*Aim of the task*
The required answer is each line in the entries below where "identidad" occurs.

*Record excerpts*
# # #
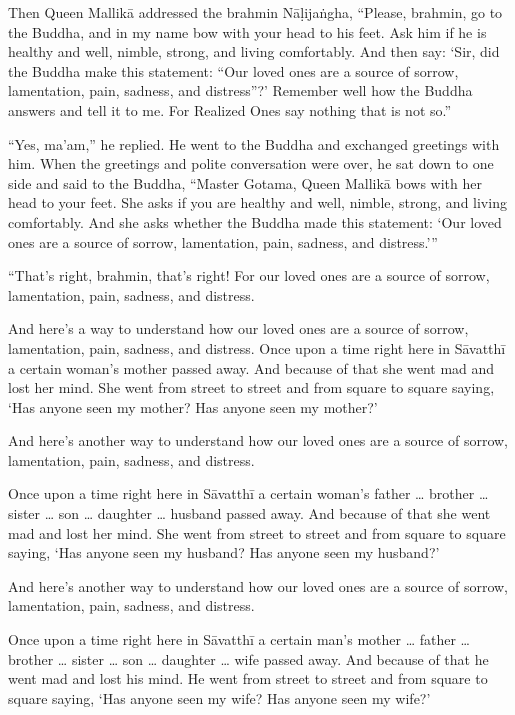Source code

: \documentclass[12pt,openany]{book}%
\begin{document}
Then Queen \textsanskrit{Mallikā} addressed the brahmin \textsanskrit{Nāḷijaṅgha}, “Please, brahmin, go to the Buddha, and in my name bow with your head to his feet. Ask him if he is healthy and well, nimble, strong, and living comfortably. And then say: ‘Sir, did the Buddha make this statement: “Our loved ones are a source of sorrow, lamentation, pain, sadness, and distress”?’ Remember well how the Buddha answers and tell it to me. For Realized Ones say nothing that is not so.” 

“Yes, ma’am,” he replied. He went to the Buddha and exchanged greetings with him. When the greetings and polite conversation were over, he sat down to one side and said to the Buddha, “Master Gotama, Queen \textsanskrit{Mallikā} bows with her head to your feet. She asks if you are healthy and well, nimble, strong, and living comfortably. And she asks whether the Buddha made this statement: ‘Our loved ones are a source of sorrow, lamentation, pain, sadness, and distress.’” 

“That’s right, brahmin, that’s right! For our loved ones are a source of sorrow, lamentation, pain, sadness, and distress. 

And here’s a way to understand how our loved ones are a source of sorrow, lamentation, pain, sadness, and distress. Once upon a time right here in \textsanskrit{Sāvatthī} a certain woman’s mother passed away. And because of that she went mad and lost her mind. She went from street to street and from square to square saying, ‘Has anyone seen my mother? Has anyone seen my mother?’ 

And here’s another way to understand how our loved ones are a source of sorrow, lamentation, pain, sadness, and distress. 

Once upon a time right here in \textsanskrit{Sāvatthī} a certain woman’s father … brother … sister … son … daughter … husband passed away. And because of that she went mad and lost her mind. She went from street to street and from square to square saying, ‘Has anyone seen my husband? Has anyone seen my husband?’ 

And here’s another way to understand how our loved ones are a source of sorrow, lamentation, pain, sadness, and distress. 

Once upon a time right here in \textsanskrit{Sāvatthī} a certain man’s mother … father … brother … sister … son … daughter … wife passed away. And because of that he went mad and lost his mind. He went from street to street and from square to square saying, ‘Has anyone seen my wife? Has anyone seen my wife?’ 
\end{document}
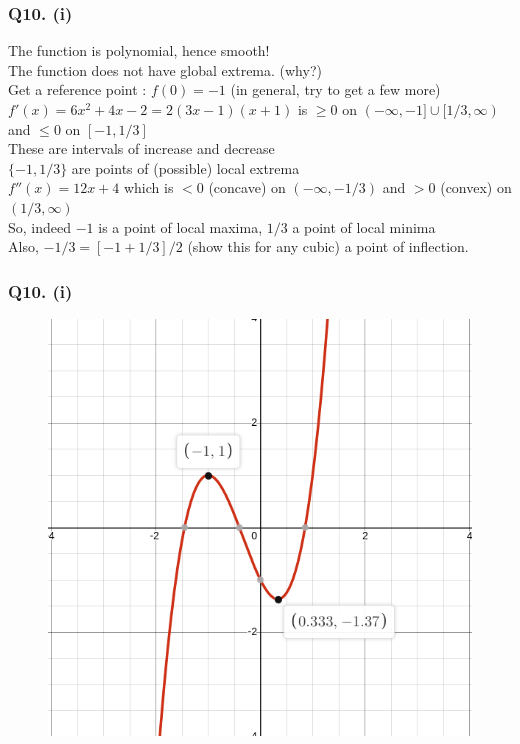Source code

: \documentclass[handout,aspectratio=169]{beamer}
\begin{document}
\begin{frame}
\pause
\frametitle{Q10. (i)}
The function is polynomial, hence smooth! \\ \pause
The function does not have global extrema. (why?) \\ \pause
Get a reference point : $f(0) = -1$ (in general, try to get a few more) \\ \pause
$f'(x) = 6x^2+4x-2 = 2(3x-1)(x+1)$ is $\geq 0$ on $(-\infty,-1]\cup[1/3,\infty)$ and $\leq 0$ on $[-1,1/3]$ \\ \pause
These are intervals of increase and decrease \\ \pause
$\{-1,1/3\}$ are points of (possible) local extrema \\ \pause
$f''(x) = 12x+4$ which is $<0$ (concave) on $(-\infty,-1/3)$ and $>0$ (convex) on $(1/3,\infty)$ \\ \pause
So, indeed $-1$ is a point of local maxima, $1/3$ a point of local minima \\ \pause
Also, $-1/3 = [-1 + 1/3]/2$ (show this for any cubic) a point of inflection.
\end{frame}

\begin{frame}
\pause
\frametitle{Q10. (i)}
\begin{figure}[H]
\includegraphics[scale=0.4]{plot.jpg}
\end{figure}
\end{frame}
\end{document}
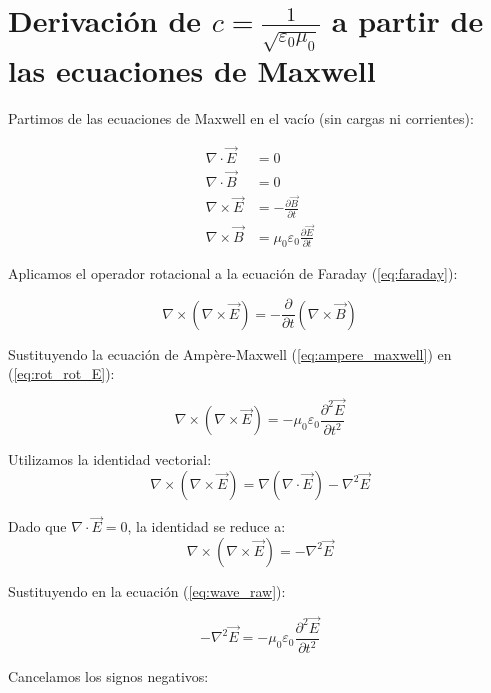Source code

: \section*{Derivación de $c = \frac{1}{\sqrt{\varepsilon_0 \mu_0}}$ a partir de las ecuaciones de Maxwell}

Partimos de las ecuaciones de Maxwell en el vacío (sin cargas ni corrientes):

\begin{align}
	\nabla \cdot \vec{E} &= 0 \label{eq:gauss_electric}\\
	\nabla \cdot \vec{B} &= 0 \label{eq:gauss_magnetic}\\
	\nabla \times \vec{E} &= -\frac{\partial \vec{B}}{\partial t} \label{eq:faraday}\\
	\nabla \times \vec{B} &= \mu_0 \varepsilon_0 \frac{\partial \vec{E}}{\partial t} \label{eq:ampere_maxwell}
\end{align}

Aplicamos el operador rotacional a la ecuación de Faraday (\ref{eq:faraday}):

\begin{equation}
	\nabla \times (\nabla \times \vec{E}) = -\frac{\partial}{\partial t} (\nabla \times \vec{B}) \label{eq:rot_rot_E}
\end{equation}

Sustituyendo la ecuación de Ampère-Maxwell (\ref{eq:ampere_maxwell}) en (\ref{eq:rot_rot_E}):

\begin{equation}
	\nabla \times (\nabla \times \vec{E}) = -\mu_0 \varepsilon_0 \frac{\partial^2 \vec{E}}{\partial t^2} \label{eq:wave_raw}
\end{equation}

Utilizamos la identidad vectorial:
\[
\nabla \times (\nabla \times \vec{E}) = \nabla(\nabla \cdot \vec{E}) - \nabla^2 \vec{E}
\]

Dado que \( \nabla \cdot \vec{E} = 0 \), la identidad se reduce a:
\begin{equation}
	\nabla \times (\nabla \times \vec{E}) = -\nabla^2 \vec{E} \label{eq:vector_identity}
\end{equation}

Sustituyendo en la ecuación (\ref{eq:wave_raw}):

\begin{equation}
	-\nabla^2 \vec{E} = -\mu_0 \varepsilon_0 \frac{\partial^2 \vec{E}}{\partial t^2}
\end{equation}

Cancelamos los signos negativos:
# # #
*Expected answer*
Utilizamos la identidad vectorial:
Dado que \( \nabla \cdot \vec{E} = 0 \), la identidad se reduce a:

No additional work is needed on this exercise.